Arah Baru Pendidikan Tinggi Islam
Prof. Dr. Ahmad Tholabi S.Ag., S.H., M.H., M.A.
Konferensi tahunan, Annual International Conference on Islam, Science, and Society (AICIS+ 2025) yang digelar Kementerian Agama di Universitas Islam Internasional Indonesia (UIII) pada 29–31 Oktober 2025 menjadi momentum penting bagi pembaruan arah pendidikan tinggi Islam dunia.
Mengusung tema “Menata Ulang Pendidikan Tinggi Islam dalam Lanskap Global yang Dinamis”, forum ini merepresentasikan transformasi epistemik dari AICIS konvensional menjadi AICIS+, sebuah model baru yang menggabungkan keilmuan Islam, sains, dan isu sosial global secara interdisipliner.
Transformasi ini bukan sekadar perubahan nomenklatur.
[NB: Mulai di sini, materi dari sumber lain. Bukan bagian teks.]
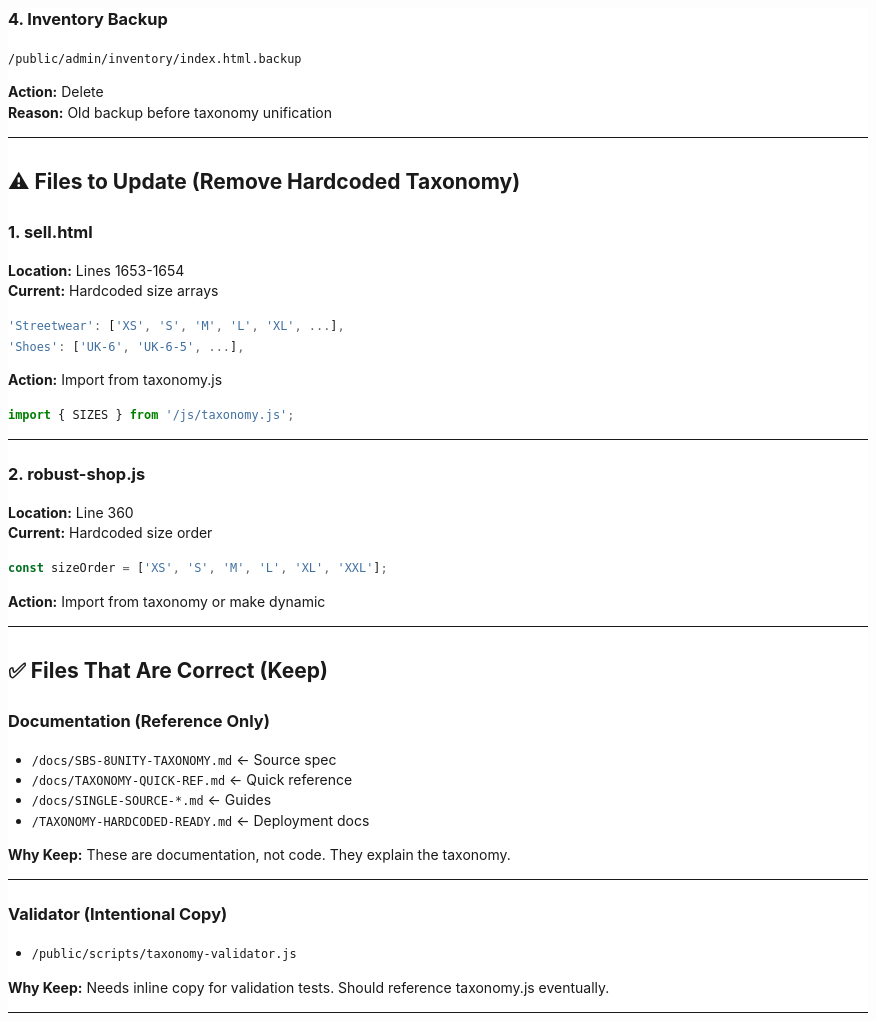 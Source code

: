 
### **4. Inventory Backup**
```
/public/admin/inventory/index.html.backup
```
**Action:** Delete  
**Reason:** Old backup before taxonomy unification

---

## ⚠️ Files to Update (Remove Hardcoded Taxonomy)

### **1. sell.html**
**Location:** Lines 1653-1654  
**Current:** Hardcoded size arrays
```javascript
'Streetwear': ['XS', 'S', 'M', 'L', 'XL', ...],
'Shoes': ['UK-6', 'UK-6-5', ...],
```
**Action:** Import from taxonomy.js
```javascript
import { SIZES } from '/js/taxonomy.js';
```

---

### **2. robust-shop.js**
**Location:** Line 360  
**Current:** Hardcoded size order
```javascript
const sizeOrder = ['XS', 'S', 'M', 'L', 'XL', 'XXL'];
```
**Action:** Import from taxonomy or make dynamic

---

## ✅ Files That Are Correct (Keep)

### **Documentation (Reference Only)**
- `/docs/SBS-8UNITY-TAXONOMY.md` ← Source spec
- `/docs/TAXONOMY-QUICK-REF.md` ← Quick reference
- `/docs/SINGLE-SOURCE-*.md` ← Guides
- `/TAXONOMY-HARDCODED-READY.md` ← Deployment docs

**Why Keep:** These are documentation, not code. They explain the taxonomy.

---

### **Validator (Intentional Copy)**
- `/public/scripts/taxonomy-validator.js`

**Why Keep:** Needs inline copy for validation tests. Should reference taxonomy.js eventually.

---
Seperti dijelaskan Amien Suyitno, Dirjen Pendidikan Islam Kementerian Agama RI, AICIS+ dimaksudkan untuk menempatkan keilmuan Islam di jantung pemecahan masalah global: dari ekoteologi, ekonomi berkeadilan, etika kecerdasan buatan, hingga kesehatan publik.
Pernyataan ini menandai transformasi paradigma, di mana pendidikan tinggi Islam ditempatkan dalam orbit percakapan ilmiah global sebagai kekuatan moral dan intelektual yang memberi arah bagi peradaban.
UIII sebagai tuan rumah menjadi simbol perguruan tinggi Islam yang berani tampil sebagai “jembatan antara spiritualitas dan rasionalitas, antara iman dan inovasi,” seperti ditegaskan Jamhari, Rektor UIII.
Dengan 2.434 abstrak dari 31 negara, jumlah tertinggi sepanjang sejarah AICIS, konferensi ini memperlihatkan bagaimana jejaring akademik global semakin menaruh perhatian terhadap arah baru pendidikan Islam yang terbuka terhadap sains dan teknologi.
Tantangan Dunia Baru
Arah baru ini muncul pada saat dunia pendidikan menghadapi tekanan besar akibat disrupsi teknologi dan fragmentasi sosial. Revolusi kecerdasan buatan telah mengubah cara belajar, menulis, dan berpikir manusia. Di saat yang sama, krisis ekologis menuntut refleksi etis yang melampaui sains murni. Laporan oleh World Economic Forum (WEF) bersama mitra menyebut bahwa perubahan iklim dapat menyebabkan 14,5 juta kematian tambahan hingga tahun 2050 jika tidak ada aksi nyata, sebuah tragedi ekologis yang lebih dahsyat daripada konflik bersenjata.
Dalam konteks itu, pendidikan tinggi Islam tidak lagi cukup berfungsi sebagai penjaga teks, tapi harus menjadi penafsir realitas. AICIS+ 2025 menghadirkan spektrum topik yang luas, mulai dari “Decolonial Perspectives on Islamic Law and Ecotheology” hingga “Transforming the Muslim World: Innovative Industries and Disruptive Technologies.” Para pembicara seperti Farish A. Noor (Malaysia), Shahram Akbarzadeh (Australia), dan Sulfikar Amir (NTU, Singapura) menunjukkan bagaimana wacana Islam kini bertemu langsung dengan isu-isu kebijakan global, industri inovatif, dan ekonomi berkelanjutan.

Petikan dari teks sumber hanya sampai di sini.